Document images with source code =
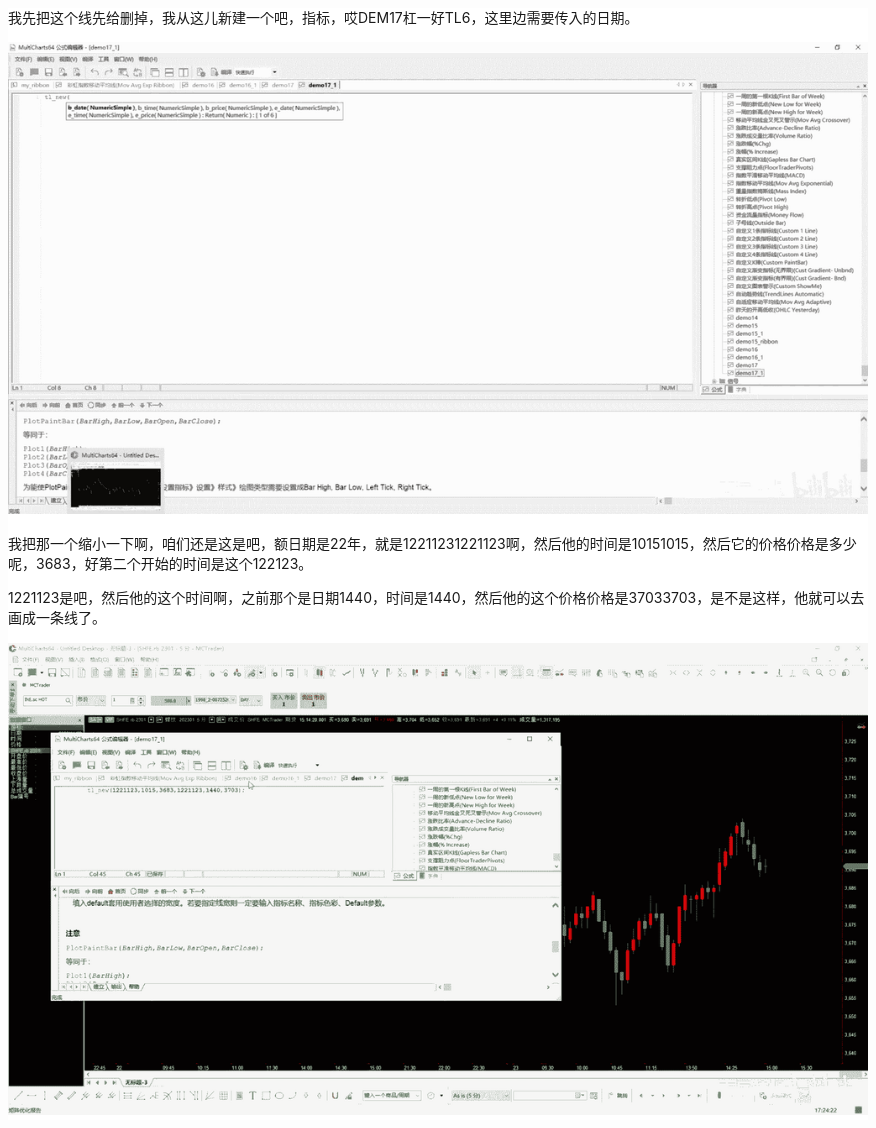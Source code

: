 我先把这个线先给删掉，我从这儿新建一个吧，指标，哎DEM17杠一好TL6，这里边需要传入的日期。

![](img/242e590020b79e9abef2d9e5440aaec5_57.png)

我把那一个缩小一下啊，咱们还是这是吧，额日期是22年，就是12211231221123啊，然后他的时间是10151015，然后它的价格价格是多少呢，3683，好第二个开始的时间是这个122123。

1221123是吧，然后他的这个时间啊，之前那个是日期1440，时间是1440，然后他的这个价格价格是37033703，是不是这样，他就可以去画成一条线了。



![](img/242e590020b79e9abef2d9e5440aaec5_59.png)
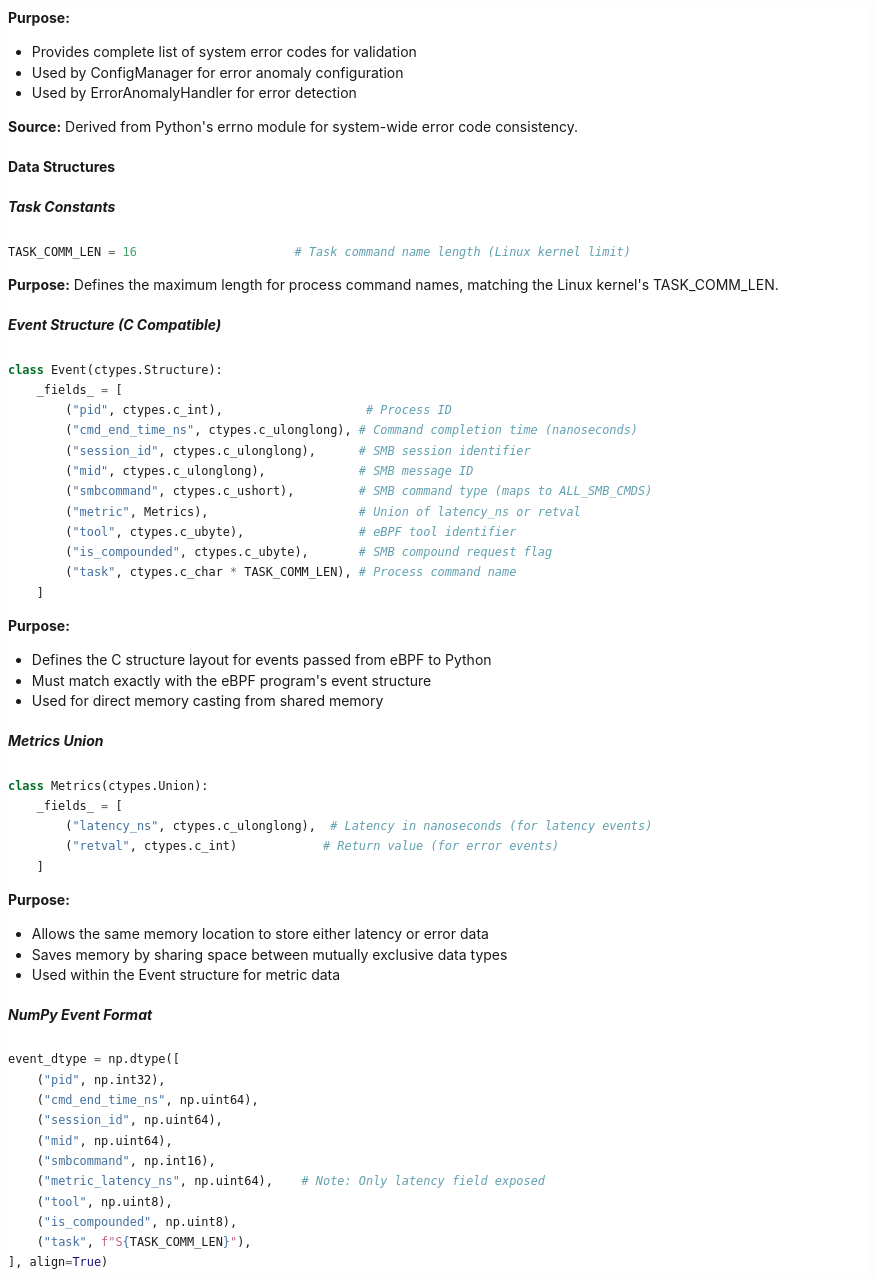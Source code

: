 **Purpose:** 
- Provides complete list of system error codes for validation
- Used by ConfigManager for error anomaly configuration
- Used by ErrorAnomalyHandler for error detection

**Source:** Derived from Python's errno module for system-wide error code consistency.

#### Data Structures

##### Task Constants
```python
TASK_COMM_LEN = 16                      # Task command name length (Linux kernel limit)
```

**Purpose:** Defines the maximum length for process command names, matching the Linux kernel's TASK_COMM_LEN.

##### Event Structure (C Compatible)
```python
class Event(ctypes.Structure):
    _fields_ = [
        ("pid", ctypes.c_int),                    # Process ID
        ("cmd_end_time_ns", ctypes.c_ulonglong), # Command completion time (nanoseconds)
        ("session_id", ctypes.c_ulonglong),      # SMB session identifier
        ("mid", ctypes.c_ulonglong),             # SMB message ID
        ("smbcommand", ctypes.c_ushort),         # SMB command type (maps to ALL_SMB_CMDS)
        ("metric", Metrics),                     # Union of latency_ns or retval
        ("tool", ctypes.c_ubyte),                # eBPF tool identifier
        ("is_compounded", ctypes.c_ubyte),       # SMB compound request flag
        ("task", ctypes.c_char * TASK_COMM_LEN), # Process command name
    ]
```

**Purpose:** 
- Defines the C structure layout for events passed from eBPF to Python
- Must match exactly with the eBPF program's event structure
- Used for direct memory casting from shared memory

##### Metrics Union
```python
class Metrics(ctypes.Union):
    _fields_ = [
        ("latency_ns", ctypes.c_ulonglong),  # Latency in nanoseconds (for latency events)
        ("retval", ctypes.c_int)            # Return value (for error events)
    ]
```

**Purpose:** 
- Allows the same memory location to store either latency or error data
- Saves memory by sharing space between mutually exclusive data types
- Used within the Event structure for metric data

##### NumPy Event Format
```python
event_dtype = np.dtype([
    ("pid", np.int32),
    ("cmd_end_time_ns", np.uint64),
    ("session_id", np.uint64),
    ("mid", np.uint64),
    ("smbcommand", np.int16),
    ("metric_latency_ns", np.uint64),    # Note: Only latency field exposed
    ("tool", np.uint8),
    ("is_compounded", np.uint8),
    ("task", f"S{TASK_COMM_LEN}"),
], align=True)
```
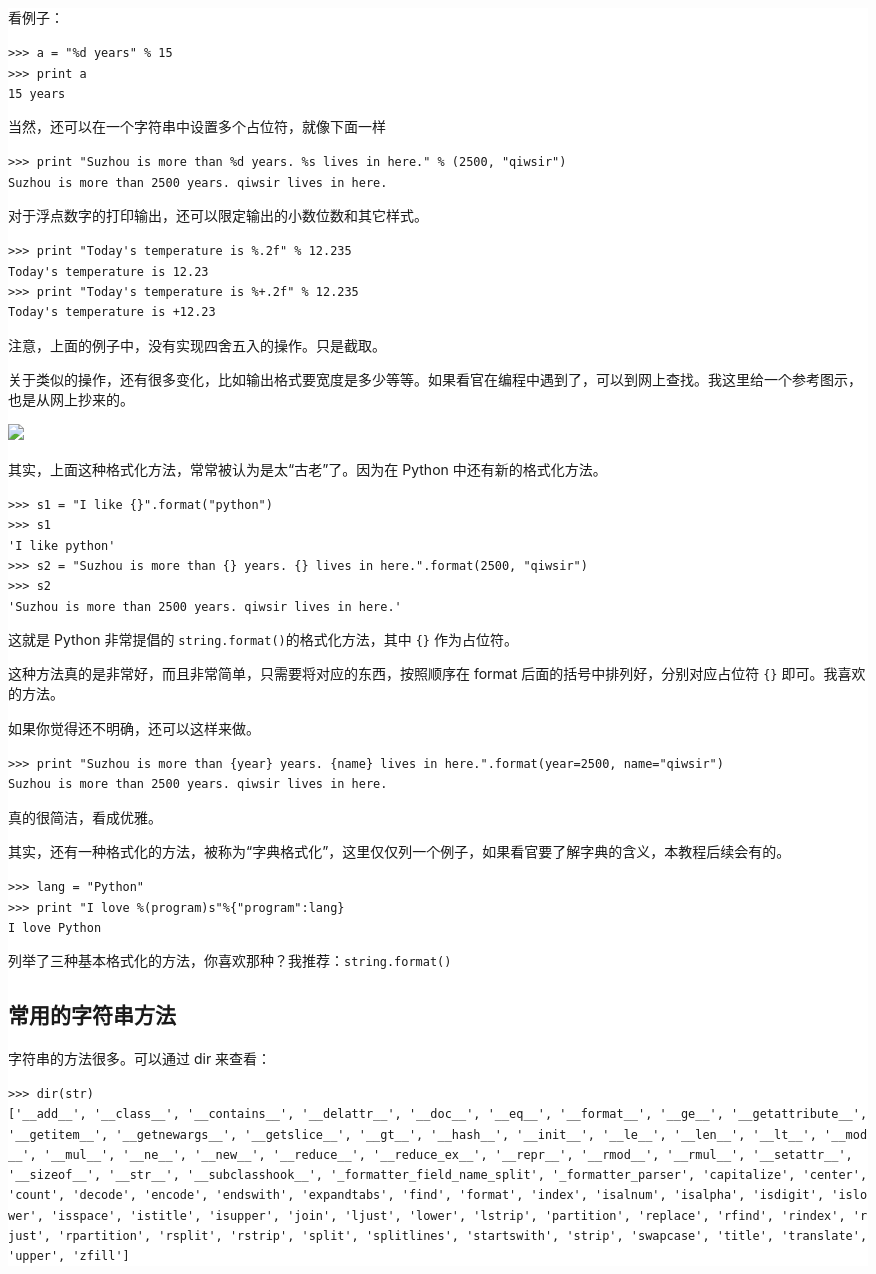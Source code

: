 看例子：

    >>> a = "%d years" % 15
    >>> print a
    15 years

当然，还可以在一个字符串中设置多个占位符，就像下面一样

	>>> print "Suzhou is more than %d years. %s lives in here." % (2500, "qiwsir")
    Suzhou is more than 2500 years. qiwsir lives in here.
	
对于浮点数字的打印输出，还可以限定输出的小数位数和其它样式。

    >>> print "Today's temperature is %.2f" % 12.235
    Today's temperature is 12.23
    >>> print "Today's temperature is %+.2f" % 12.235
    Today's temperature is +12.23

注意，上面的例子中，没有实现四舍五入的操作。只是截取。

关于类似的操作，还有很多变化，比如输出格式要宽度是多少等等。如果看官在编程中遇到了，可以到网上查找。我这里给一个参考图示，也是从网上抄来的。

![](./1images/10901.png)

其实，上面这种格式化方法，常常被认为是太“古老”了。因为在 Python 中还有新的格式化方法。

    >>> s1 = "I like {}".format("python")
    >>> s1
    'I like python'
    >>> s2 = "Suzhou is more than {} years. {} lives in here.".format(2500, "qiwsir") 
    >>> s2
    'Suzhou is more than 2500 years. qiwsir lives in here.'

这就是 Python 非常提倡的 `string.format()`的格式化方法，其中 `{}` 作为占位符。

这种方法真的是非常好，而且非常简单，只需要将对应的东西，按照顺序在 format 后面的括号中排列好，分别对应占位符 `{}` 即可。我喜欢的方法。

如果你觉得还不明确，还可以这样来做。

    >>> print "Suzhou is more than {year} years. {name} lives in here.".format(year=2500, name="qiwsir") 
    Suzhou is more than 2500 years. qiwsir lives in here.
	
真的很简洁，看成优雅。

其实，还有一种格式化的方法，被称为“字典格式化”，这里仅仅列一个例子，如果看官要了解字典的含义，本教程后续会有的。

    >>> lang = "Python"
    >>> print "I love %(program)s"%{"program":lang}
    I love Python

列举了三种基本格式化的方法，你喜欢那种？我推荐：`string.format()`

## 常用的字符串方法

字符串的方法很多。可以通过 dir 来查看：

    >>> dir(str)
    ['__add__', '__class__', '__contains__', '__delattr__', '__doc__', '__eq__', '__format__', '__ge__', '__getattribute__', '__getitem__', '__getnewargs__', '__getslice__', '__gt__', '__hash__', '__init__', '__le__', '__len__', '__lt__', '__mod__', '__mul__', '__ne__', '__new__', '__reduce__', '__reduce_ex__', '__repr__', '__rmod__', '__rmul__', '__setattr__', '__sizeof__', '__str__', '__subclasshook__', '_formatter_field_name_split', '_formatter_parser', 'capitalize', 'center', 'count', 'decode', 'encode', 'endswith', 'expandtabs', 'find', 'format', 'index', 'isalnum', 'isalpha', 'isdigit', 'islower', 'isspace', 'istitle', 'isupper', 'join', 'ljust', 'lower', 'lstrip', 'partition', 'replace', 'rfind', 'rindex', 'rjust', 'rpartition', 'rsplit', 'rstrip', 'split', 'splitlines', 'startswith', 'strip', 'swapcase', 'title', 'translate', 'upper', 'zfill']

WHAT IS BEING ASKED =
Once the pictures are removed, return the entries exactly as they stand.

YOUR RESPONSE =
Source code

: 我先把这个线先给删掉，我从这儿新建一个吧，指标，哎DEM17杠一好TL6，这里边需要传入的日期。

![](img/242e590020b79e9abef2d9e5440aaec5_57.png)

我把那一个缩小一下啊，咱们还是这是吧，额日期是22年，就是12211231221123啊，然后他的时间是10151015，然后它的价格价格是多少呢，3683，好第二个开始的时间是这个122123。

1221123是吧，然后他的这个时间啊，之前那个是日期1440，时间是1440，然后他的这个价格价格是37033703，是不是这样，他就可以去画成一条线了。



![](img/242e590020b79e9abef2d9e5440aaec5_59.png)
Source code

: **Purpose:** 
- Provides complete list of system error codes for validation
- Used by ConfigManager for error anomaly configuration
- Used by ErrorAnomalyHandler for error detection

**Source:** Derived from Python's errno module for system-wide error code consistency.

#### Data Structures

##### Task Constants
```python
TASK_COMM_LEN = 16                      # Task command name length (Linux kernel limit)
```

**Purpose:** Defines the maximum length for process command names, matching the Linux kernel's TASK_COMM_LEN.

##### Event Structure (C Compatible)
```python
class Event(ctypes.Structure):
    _fields_ = [
        ("pid", ctypes.c_int),                    # Process ID
        ("cmd_end_time_ns", ctypes.c_ulonglong), # Command completion time (nanoseconds)
        ("session_id", ctypes.c_ulonglong),      # SMB session identifier
        ("mid", ctypes.c_ulonglong),             # SMB message ID
        ("smbcommand", ctypes.c_ushort),         # SMB command type (maps to ALL_SMB_CMDS)
        ("metric", Metrics),                     # Union of latency_ns or retval
        ("tool", ctypes.c_ubyte),                # eBPF tool identifier
        ("is_compounded", ctypes.c_ubyte),       # SMB compound request flag
        ("task", ctypes.c_char * TASK_COMM_LEN), # Process command name
    ]
```

**Purpose:** 
- Defines the C structure layout for events passed from eBPF to Python
- Must match exactly with the eBPF program's event structure
- Used for direct memory casting from shared memory

##### Metrics Union
```python
class Metrics(ctypes.Union):
    _fields_ = [
        ("latency_ns", ctypes.c_ulonglong),  # Latency in nanoseconds (for latency events)
        ("retval", ctypes.c_int)            # Return value (for error events)
    ]
```

**Purpose:** 
- Allows the same memory location to store either latency or error data
- Saves memory by sharing space between mutually exclusive data types
- Used within the Event structure for metric data

##### NumPy Event Format
```python
event_dtype = np.dtype([
    ("pid", np.int32),
    ("cmd_end_time_ns", np.uint64),
    ("session_id", np.uint64),
    ("mid", np.uint64),
    ("smbcommand", np.int16),
    ("metric_latency_ns", np.uint64),    # Note: Only latency field exposed
    ("tool", np.uint8),
    ("is_compounded", np.uint8),
    ("task", f"S{TASK_COMM_LEN}"),
], align=True)
```
Source code

: 看例子：

    >>> a = "%d years" % 15
    >>> print a
    15 years

当然，还可以在一个字符串中设置多个占位符，就像下面一样

	>>> print "Suzhou is more than %d years. %s lives in here." % (2500, "qiwsir")
    Suzhou is more than 2500 years. qiwsir lives in here.
	
对于浮点数字的打印输出，还可以限定输出的小数位数和其它样式。

    >>> print "Today's temperature is %.2f" % 12.235
    Today's temperature is 12.23
    >>> print "Today's temperature is %+.2f" % 12.235
    Today's temperature is +12.23

注意，上面的例子中，没有实现四舍五入的操作。只是截取。

关于类似的操作，还有很多变化，比如输出格式要宽度是多少等等。如果看官在编程中遇到了，可以到网上查找。我这里给一个参考图示，也是从网上抄来的。

![](./1images/10901.png)

其实，上面这种格式化方法，常常被认为是太“古老”了。因为在 Python 中还有新的格式化方法。

    >>> s1 = "I like {}".format("python")
    >>> s1
    'I like python'
    >>> s2 = "Suzhou is more than {} years. {} lives in here.".format(2500, "qiwsir") 
    >>> s2
    'Suzhou is more than 2500 years. qiwsir lives in here.'

这就是 Python 非常提倡的 `string.format()`的格式化方法，其中 `{}` 作为占位符。

这种方法真的是非常好，而且非常简单，只需要将对应的东西，按照顺序在 format 后面的括号中排列好，分别对应占位符 `{}` 即可。我喜欢的方法。

如果你觉得还不明确，还可以这样来做。

    >>> print "Suzhou is more than {year} years. {name} lives in here.".format(year=2500, name="qiwsir") 
    Suzhou is more than 2500 years. qiwsir lives in here.
	
真的很简洁，看成优雅。

其实，还有一种格式化的方法，被称为“字典格式化”，这里仅仅列一个例子，如果看官要了解字典的含义，本教程后续会有的。

    >>> lang = "Python"
    >>> print "I love %(program)s"%{"program":lang}
    I love Python

列举了三种基本格式化的方法，你喜欢那种？我推荐：`string.format()`

## 常用的字符串方法

字符串的方法很多。可以通过 dir 来查看：

    >>> dir(str)
    ['__add__', '__class__', '__contains__', '__delattr__', '__doc__', '__eq__', '__format__', '__ge__', '__getattribute__', '__getitem__', '__getnewargs__', '__getslice__', '__gt__', '__hash__', '__init__', '__le__', '__len__', '__lt__', '__mod__', '__mul__', '__ne__', '__new__', '__reduce__', '__reduce_ex__', '__repr__', '__rmod__', '__rmul__', '__setattr__', '__sizeof__', '__str__', '__subclasshook__', '_formatter_field_name_split', '_formatter_parser', 'capitalize', 'center', 'count', 'decode', 'encode', 'endswith', 'expandtabs', 'find', 'format', 'index', 'isalnum', 'isalpha', 'isdigit', 'islower', 'isspace', 'istitle', 'isupper', 'join', 'ljust', 'lower', 'lstrip', 'partition', 'replace', 'rfind', 'rindex', 'rjust', 'rpartition', 'rsplit', 'rstrip', 'split', 'splitlines', 'startswith', 'strip', 'swapcase', 'title', 'translate', 'upper', 'zfill']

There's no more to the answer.